'''

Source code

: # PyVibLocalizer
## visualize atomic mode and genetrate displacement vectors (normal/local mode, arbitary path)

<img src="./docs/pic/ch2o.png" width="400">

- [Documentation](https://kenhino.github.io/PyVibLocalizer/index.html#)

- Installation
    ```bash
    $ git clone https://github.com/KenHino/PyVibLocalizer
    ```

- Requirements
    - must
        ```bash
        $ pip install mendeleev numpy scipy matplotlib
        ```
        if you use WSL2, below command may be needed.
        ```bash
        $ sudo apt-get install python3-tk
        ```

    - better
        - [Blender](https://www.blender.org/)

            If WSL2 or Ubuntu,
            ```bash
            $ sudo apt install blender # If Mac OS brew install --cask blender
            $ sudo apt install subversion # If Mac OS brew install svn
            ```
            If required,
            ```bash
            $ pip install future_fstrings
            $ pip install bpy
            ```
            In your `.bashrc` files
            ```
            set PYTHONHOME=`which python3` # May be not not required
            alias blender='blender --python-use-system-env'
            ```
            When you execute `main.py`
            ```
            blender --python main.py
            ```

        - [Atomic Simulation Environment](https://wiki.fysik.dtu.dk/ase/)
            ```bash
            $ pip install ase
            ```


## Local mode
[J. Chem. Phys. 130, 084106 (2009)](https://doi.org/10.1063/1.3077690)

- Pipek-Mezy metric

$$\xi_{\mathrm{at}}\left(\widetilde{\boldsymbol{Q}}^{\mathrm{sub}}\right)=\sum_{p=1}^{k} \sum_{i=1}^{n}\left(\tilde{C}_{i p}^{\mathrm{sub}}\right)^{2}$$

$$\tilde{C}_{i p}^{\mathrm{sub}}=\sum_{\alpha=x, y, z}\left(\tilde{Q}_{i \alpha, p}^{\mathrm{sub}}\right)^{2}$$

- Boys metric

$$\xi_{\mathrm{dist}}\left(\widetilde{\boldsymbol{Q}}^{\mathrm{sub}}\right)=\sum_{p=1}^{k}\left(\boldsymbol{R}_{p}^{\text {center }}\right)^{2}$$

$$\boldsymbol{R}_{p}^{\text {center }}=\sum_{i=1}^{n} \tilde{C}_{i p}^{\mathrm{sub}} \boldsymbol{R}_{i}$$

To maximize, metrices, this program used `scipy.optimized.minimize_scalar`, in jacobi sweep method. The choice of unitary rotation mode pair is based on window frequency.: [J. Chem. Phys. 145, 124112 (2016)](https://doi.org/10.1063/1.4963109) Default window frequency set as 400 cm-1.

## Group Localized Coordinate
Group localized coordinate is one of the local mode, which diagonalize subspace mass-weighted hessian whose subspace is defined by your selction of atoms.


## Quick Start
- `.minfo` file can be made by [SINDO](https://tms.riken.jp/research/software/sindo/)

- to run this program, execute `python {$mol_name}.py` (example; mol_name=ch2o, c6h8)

'''

## What to do
Bring together every line in the entries that holds the string "center".

## Result for this task
$$\xi_{\mathrm{dist}}\left(\widetilde{\boldsymbol{Q}}^{\mathrm{sub}}\right)=\sum_{p=1}^{k}\left(\boldsymbol{R}_{p}^{\text {center }}\right)^{2}$$
$$\boldsymbol{R}_{p}^{\text {center }}=\sum_{i=1}^{n} \tilde{C}_{i p}^{\mathrm{sub}} \boldsymbol{R}_{i}$$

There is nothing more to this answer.